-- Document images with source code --
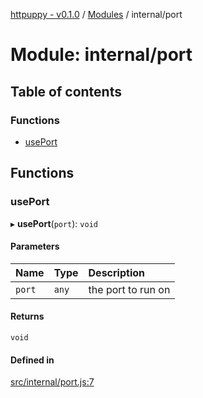 [httpuppy - v0.1.0](../README.md) / [Modules](../modules.md) / internal/port

# Module: internal/port

## Table of contents

### Functions

- [usePort](internal_port.md#useport)

## Functions

### usePort

▸ **usePort**(`port`): `void`

#### Parameters

| Name | Type | Description |
| :------ | :------ | :------ |
| `port` | `any` | the port to run on |

#### Returns

`void`

#### Defined in

[src/internal/port.js:7](https://github.com/abschill/httpuppy/blob/f8e9db0/src/internal/port.js#L7)
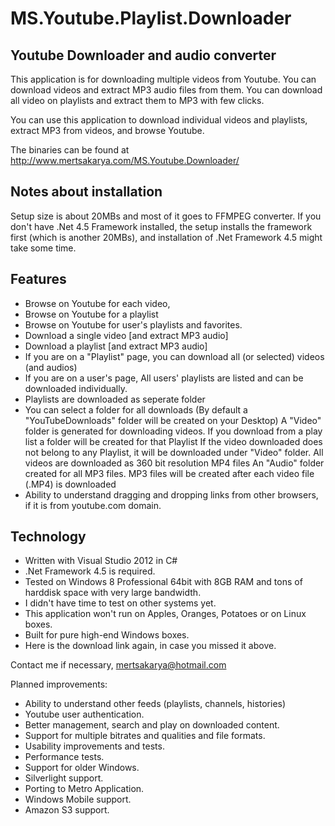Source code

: MS.Youtube.Playlist.Downloader
==============================

Youtube Downloader and audio converter
--------------------------------------
	
This application is for downloading multiple videos from Youtube. You can download videos and extract MP3 audio files from them. You can download all video on playlists and extract them to MP3 with few clicks.

You can use this application to download individual videos and playlists, extract MP3 from videos, and browse Youtube.

The binaries can be found at http://www.mertsakarya.com/MS.Youtube.Downloader/

Notes about installation
------------------------
Setup size is about 20MBs and most of it goes to FFMPEG converter.
If you don't have .Net 4.5 Framework installed, the setup installs the framework first (which is another 20MBs), and installation of .Net Framework 4.5 might take some time.

Features
--------
* Browse on Youtube for each video,
* Browse on Youtube for a  playlist
* Browse on Youtube for user's playlists and favorites.
* Download a single video [and extract MP3 audio]
* Download a playlist [and extract MP3 audio]
* If you are on a "Playlist" page, you can download all (or selected) videos (and audios)
* If you are on a user's page, All users' playlists are listed and can be downloaded individually.
* Playlists are downloaded as seperate folder
* You can select a folder for all downloads (By default a "YouTubeDownloads" folder will be created on your Desktop)
   A "Video" folder is generated for downloading videos.
   If you download from a play list a folder will be created for that Playlist
   If the video downloaded does not belong to any Playlist, it will be downloaded under "Video" folder.
   All videos are downloaded as 360 bit resolution MP4 files
   An "Audio" folder created for all MP3 files.
   MP3 files will be created after each video file (.MP4) is downloaded
* Ability to understand dragging and dropping links from other browsers, if it is from youtube.com domain.

Technology
----------

* Written with Visual Studio 2012 in C#
* .Net Framework 4.5 is required.
* Tested on Windows 8 Professional 64bit with 8GB RAM and tons of harddisk space with very large bandwidth.
* I didn't have time to test on other systems yet.
* This application won't run on Apples, Oranges, Potatoes or on Linux boxes.
* Built for pure high-end Windows boxes.
* Here is the download link again, in case you missed it above.

Contact me if necessary,
mertsakarya@hotmail.com

Planned improvements:

* Ability to understand other feeds (playlists, channels, histories)
* Youtube user authentication.
* Better management, search and play on downloaded content.
* Support for multiple bitrates and qualities and file formats.
* Usability improvements and tests.
* Performance tests.
* Support for older Windows.
* Silverlight support.
* Porting to Metro Application.
* Windows Mobile support.
* Amazon S3 support.

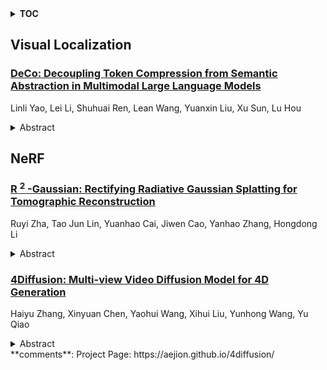 <details>
  <summary><b>TOC</b></summary>
  <ol>
    <li><a href=#visual-localization>Visual Localization</a></li>
      <ul>
        <li><a href=#DeCo:-Decoupling-Token-Compression-from-Semantic-Abstraction-in-Multimodal-Large-Language-Models>DeCo: Decoupling Token Compression from Semantic Abstraction in Multimodal Large Language Models</a></li>
      </ul>
    </li>
    <li><a href=#nerf>NeRF</a></li>
      <ul>
        <li><a href=#R$^2$-Gaussian:-Rectifying-Radiative-Gaussian-Splatting-for-Tomographic-Reconstruction>R$^2$-Gaussian: Rectifying Radiative Gaussian Splatting for Tomographic Reconstruction</a></li>
        <li><a href=#4Diffusion:-Multi-view-Video-Diffusion-Model-for-4D-Generation>4Diffusion: Multi-view Video Diffusion Model for 4D Generation</a></li>
      </ul>
    </li>
  </ol>
</details>

## Visual Localization  

### [DeCo: Decoupling Token Compression from Semantic Abstraction in Multimodal Large Language Models](http://arxiv.org/abs/2405.20985)  
Linli Yao, Lei Li, Shuhuai Ren, Lean Wang, Yuanxin Liu, Xu Sun, Lu Hou  
<details>  
  <summary>Abstract</summary>  
  <ol>  
    The visual projector, which bridges the vision and language modalities and facilitates cross-modal alignment, serves as a crucial component in MLLMs. However, measuring the effectiveness of projectors in vision-language alignment remains under-explored, which currently can only be inferred from the performance of MLLMs on downstream tasks. Motivated by the problem, this study examines the projector module by interpreting the vision-language semantic flow within MLLMs. Specifically, we trace back the semantic relevance flow from generated language tokens to raw visual encoder patches and the intermediate outputs produced by projectors. Our findings reveal that compressive projectors (e.g., QFormer), abstract visual patches into a limited set of semantic concepts, such as objects or attributes, resulting in a 'double abstraction' phenomenon. This involves a first visual semantic abstraction by the projector referring to pre-defined query tokens, and a second extraction by the LLM based on text instructions. The double abstraction is inefficient in training and will result in cumulative vision semantics deficiency. To mitigate this issue, we propose the key insight of 'Decouple Compression from Abstraction (DeCo), that is compressing the visual token number at the patch level by projectors and allowing the LLM to handle visual semantic abstraction entirely. Consequently, we adopt a simple compressor, i.e., 2D Adaptive Pooling, to downsample visual patches in a parameter-free manner. Empirical evaluation demonstrates that DeCo surpasses traditional compressive projectors regarding both performance and efficiency. It achieves performance gains of 0.9%, 7.1%, and 2.9% across the MLLM Benchmarks, Visual Localization, and Open-ended VQA tasks with fewer trainable parameters and faster convergence speed.  
  </ol>  
</details>  
  
  



## NeRF  

### [R $^2$ -Gaussian: Rectifying Radiative Gaussian Splatting for Tomographic Reconstruction](http://arxiv.org/abs/2405.20693)  
Ruyi Zha, Tao Jun Lin, Yuanhao Cai, Jiwen Cao, Yanhao Zhang, Hongdong Li  
<details>  
  <summary>Abstract</summary>  
  <ol>  
    3D Gaussian splatting (3DGS) has shown promising results in image rendering and surface reconstruction. However, its potential in volumetric reconstruction tasks, such as X-ray computed tomography, remains under-explored. This paper introduces R2-Gaussian, the first 3DGS-based framework for sparse-view tomographic reconstruction. By carefully deriving X-ray rasterization functions, we discover a previously unknown integration bias in the standard 3DGS formulation, which hampers accurate volume retrieval. To address this issue, we propose a novel rectification technique via refactoring the projection from 3D to 2D Gaussians. Our new method presents three key innovations: (1) introducing tailored Gaussian kernels, (2) extending rasterization to X-ray imaging, and (3) developing a CUDA-based differentiable voxelizer. Extensive experiments demonstrate that our method outperforms state-of-the-art approaches by 0.93 dB in PSNR and 0.014 in SSIM. Crucially, it delivers high-quality results in 3 minutes, which is 12x faster than NeRF-based methods and on par with traditional algorithms. The superior performance and rapid convergence of our method highlight its practical value.  
  </ol>  
</details>  
  
### [4Diffusion: Multi-view Video Diffusion Model for 4D Generation](http://arxiv.org/abs/2405.20674)  
Haiyu Zhang, Xinyuan Chen, Yaohui Wang, Xihui Liu, Yunhong Wang, Yu Qiao  
<details>  
  <summary>Abstract</summary>  
  <ol>  
    Current 4D generation methods have achieved noteworthy efficacy with the aid of advanced diffusion generative models. However, these methods lack multi-view spatial-temporal modeling and encounter challenges in integrating diverse prior knowledge from multiple diffusion models, resulting in inconsistent temporal appearance and flickers. In this paper, we propose a novel 4D generation pipeline, namely 4Diffusion aimed at generating spatial-temporally consistent 4D content from a monocular video. We first design a unified diffusion model tailored for multi-view video generation by incorporating a learnable motion module into a frozen 3D-aware diffusion model to capture multi-view spatial-temporal correlations. After training on a curated dataset, our diffusion model acquires reasonable temporal consistency and inherently preserves the generalizability and spatial consistency of the 3D-aware diffusion model. Subsequently, we propose 4D-aware Score Distillation Sampling loss, which is based on our multi-view video diffusion model, to optimize 4D representation parameterized by dynamic NeRF. This aims to eliminate discrepancies arising from multiple diffusion models, allowing for generating spatial-temporally consistent 4D content. Moreover, we devise an anchor loss to enhance the appearance details and facilitate the learning of dynamic NeRF. Extensive qualitative and quantitative experiments demonstrate that our method achieves superior performance compared to previous methods.  
  </ol>  
</details>  
**comments**: Project Page: https://aejion.github.io/4diffusion/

-- What this task involves --
All lines above holding the word "https" make up the answer; copy each one.

-- Finished exercise --
[src/internal/port.js:7](https://github.com/abschill/httpuppy/blob/f8e9db0/src/internal/port.js#L7)
**comments**: Project Page: https://aejion.github.io/4diffusion/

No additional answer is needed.